--- Data extract ---
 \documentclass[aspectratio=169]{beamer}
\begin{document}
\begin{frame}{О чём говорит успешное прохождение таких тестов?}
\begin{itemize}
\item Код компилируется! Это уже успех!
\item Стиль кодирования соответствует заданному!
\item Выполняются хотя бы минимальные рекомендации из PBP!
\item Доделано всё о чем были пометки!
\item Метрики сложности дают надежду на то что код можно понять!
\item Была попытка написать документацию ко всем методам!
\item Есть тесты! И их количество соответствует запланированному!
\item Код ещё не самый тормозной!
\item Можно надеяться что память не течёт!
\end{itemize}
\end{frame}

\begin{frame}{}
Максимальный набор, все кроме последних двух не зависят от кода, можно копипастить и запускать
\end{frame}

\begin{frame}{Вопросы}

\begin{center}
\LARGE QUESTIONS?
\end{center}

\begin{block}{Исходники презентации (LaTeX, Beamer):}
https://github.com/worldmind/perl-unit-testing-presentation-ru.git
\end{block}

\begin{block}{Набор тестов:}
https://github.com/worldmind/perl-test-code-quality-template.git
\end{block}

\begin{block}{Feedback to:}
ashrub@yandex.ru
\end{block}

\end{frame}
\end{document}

==

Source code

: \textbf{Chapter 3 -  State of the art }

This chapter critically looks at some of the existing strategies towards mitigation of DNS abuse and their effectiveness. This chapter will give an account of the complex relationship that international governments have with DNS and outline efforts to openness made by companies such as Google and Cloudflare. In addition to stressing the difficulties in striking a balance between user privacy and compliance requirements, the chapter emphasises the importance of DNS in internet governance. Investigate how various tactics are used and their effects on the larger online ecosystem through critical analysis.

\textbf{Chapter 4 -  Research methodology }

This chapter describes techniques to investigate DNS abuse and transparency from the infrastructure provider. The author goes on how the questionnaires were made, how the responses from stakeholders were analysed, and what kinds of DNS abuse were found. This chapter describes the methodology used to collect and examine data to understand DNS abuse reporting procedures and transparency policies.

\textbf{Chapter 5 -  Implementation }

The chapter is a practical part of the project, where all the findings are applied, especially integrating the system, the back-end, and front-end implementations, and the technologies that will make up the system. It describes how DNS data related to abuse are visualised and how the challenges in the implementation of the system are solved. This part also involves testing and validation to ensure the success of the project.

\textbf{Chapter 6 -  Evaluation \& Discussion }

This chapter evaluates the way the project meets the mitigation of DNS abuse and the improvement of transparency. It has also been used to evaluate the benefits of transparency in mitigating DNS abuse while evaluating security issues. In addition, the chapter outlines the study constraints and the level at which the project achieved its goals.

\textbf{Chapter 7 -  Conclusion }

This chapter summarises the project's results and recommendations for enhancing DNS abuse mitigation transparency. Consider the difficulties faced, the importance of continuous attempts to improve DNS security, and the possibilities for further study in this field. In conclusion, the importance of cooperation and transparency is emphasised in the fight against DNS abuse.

--- Your instructions ---
For every line above that includes the word "worldmind", return the line.

--- Written solution ---
https://github.com/worldmind/perl-unit-testing-presentation-ru.git
https://github.com/worldmind/perl-test-code-quality-template.git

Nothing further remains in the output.